**Directions:** Return every line from the listing where the word "match" occurs.

◆ ◆ ◆ ◆

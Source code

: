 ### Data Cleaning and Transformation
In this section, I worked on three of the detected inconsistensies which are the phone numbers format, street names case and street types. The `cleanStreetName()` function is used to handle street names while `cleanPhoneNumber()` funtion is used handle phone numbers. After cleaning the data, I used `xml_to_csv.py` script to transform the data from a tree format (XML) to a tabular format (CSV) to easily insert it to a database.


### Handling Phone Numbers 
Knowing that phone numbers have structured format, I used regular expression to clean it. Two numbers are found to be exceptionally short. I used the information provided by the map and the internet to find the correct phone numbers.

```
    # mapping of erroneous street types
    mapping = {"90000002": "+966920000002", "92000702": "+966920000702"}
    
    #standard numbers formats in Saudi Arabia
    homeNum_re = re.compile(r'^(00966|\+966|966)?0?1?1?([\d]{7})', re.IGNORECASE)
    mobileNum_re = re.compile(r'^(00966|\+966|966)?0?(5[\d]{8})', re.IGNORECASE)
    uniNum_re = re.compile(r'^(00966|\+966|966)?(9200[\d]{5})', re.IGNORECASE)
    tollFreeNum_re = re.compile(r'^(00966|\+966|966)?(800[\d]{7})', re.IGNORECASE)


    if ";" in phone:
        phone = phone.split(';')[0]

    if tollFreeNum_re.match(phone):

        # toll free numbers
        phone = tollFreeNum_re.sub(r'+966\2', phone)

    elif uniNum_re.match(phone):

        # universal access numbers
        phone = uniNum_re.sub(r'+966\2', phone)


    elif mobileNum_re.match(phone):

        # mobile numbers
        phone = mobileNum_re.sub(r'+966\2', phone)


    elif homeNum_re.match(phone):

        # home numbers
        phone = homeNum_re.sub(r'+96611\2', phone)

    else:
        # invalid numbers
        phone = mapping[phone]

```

◆ ◆ ◆ ◆

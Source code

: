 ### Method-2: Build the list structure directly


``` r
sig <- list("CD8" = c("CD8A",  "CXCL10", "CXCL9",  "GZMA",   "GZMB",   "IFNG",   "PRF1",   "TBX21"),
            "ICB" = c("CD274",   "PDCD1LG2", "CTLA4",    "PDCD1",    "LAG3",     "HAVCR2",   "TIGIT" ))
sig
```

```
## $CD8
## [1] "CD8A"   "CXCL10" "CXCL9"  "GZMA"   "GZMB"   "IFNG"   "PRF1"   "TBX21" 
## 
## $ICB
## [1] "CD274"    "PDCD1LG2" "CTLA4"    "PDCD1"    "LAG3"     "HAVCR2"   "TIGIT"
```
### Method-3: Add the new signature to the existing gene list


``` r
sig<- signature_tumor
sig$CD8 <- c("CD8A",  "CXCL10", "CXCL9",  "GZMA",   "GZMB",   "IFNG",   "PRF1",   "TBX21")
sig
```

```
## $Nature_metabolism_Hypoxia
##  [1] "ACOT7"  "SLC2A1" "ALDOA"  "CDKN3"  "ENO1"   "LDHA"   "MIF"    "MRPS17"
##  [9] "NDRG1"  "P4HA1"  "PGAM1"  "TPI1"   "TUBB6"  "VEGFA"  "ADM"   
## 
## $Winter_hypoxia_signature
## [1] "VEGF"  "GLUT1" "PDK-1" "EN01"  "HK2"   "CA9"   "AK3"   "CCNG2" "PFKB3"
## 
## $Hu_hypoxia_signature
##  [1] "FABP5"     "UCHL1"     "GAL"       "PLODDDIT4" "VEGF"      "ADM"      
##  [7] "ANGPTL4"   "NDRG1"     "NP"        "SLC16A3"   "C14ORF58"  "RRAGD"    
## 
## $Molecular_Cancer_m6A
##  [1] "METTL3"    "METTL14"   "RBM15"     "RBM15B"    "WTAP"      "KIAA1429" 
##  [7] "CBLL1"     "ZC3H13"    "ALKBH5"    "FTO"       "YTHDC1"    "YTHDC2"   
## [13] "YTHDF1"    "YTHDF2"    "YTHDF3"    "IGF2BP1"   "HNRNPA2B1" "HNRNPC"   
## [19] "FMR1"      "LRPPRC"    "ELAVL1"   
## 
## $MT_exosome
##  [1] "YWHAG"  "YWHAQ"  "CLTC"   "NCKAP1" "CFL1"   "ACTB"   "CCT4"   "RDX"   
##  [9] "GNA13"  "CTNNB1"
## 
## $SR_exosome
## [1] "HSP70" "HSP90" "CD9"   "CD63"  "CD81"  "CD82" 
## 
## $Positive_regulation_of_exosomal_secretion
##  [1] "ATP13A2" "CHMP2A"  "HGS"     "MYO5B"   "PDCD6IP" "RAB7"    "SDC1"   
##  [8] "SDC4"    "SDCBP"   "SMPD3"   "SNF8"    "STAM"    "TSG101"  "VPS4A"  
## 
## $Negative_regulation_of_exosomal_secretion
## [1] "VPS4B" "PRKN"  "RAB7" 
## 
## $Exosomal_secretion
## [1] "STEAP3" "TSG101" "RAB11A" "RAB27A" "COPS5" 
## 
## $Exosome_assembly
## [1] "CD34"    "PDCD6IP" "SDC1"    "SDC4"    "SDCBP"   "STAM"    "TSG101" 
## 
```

◆ ◆ ◆ ◆

**Result:**
    if tollFreeNum_re.match(phone):
    elif uniNum_re.match(phone):
    elif mobileNum_re.match(phone):
    elif homeNum_re.match(phone):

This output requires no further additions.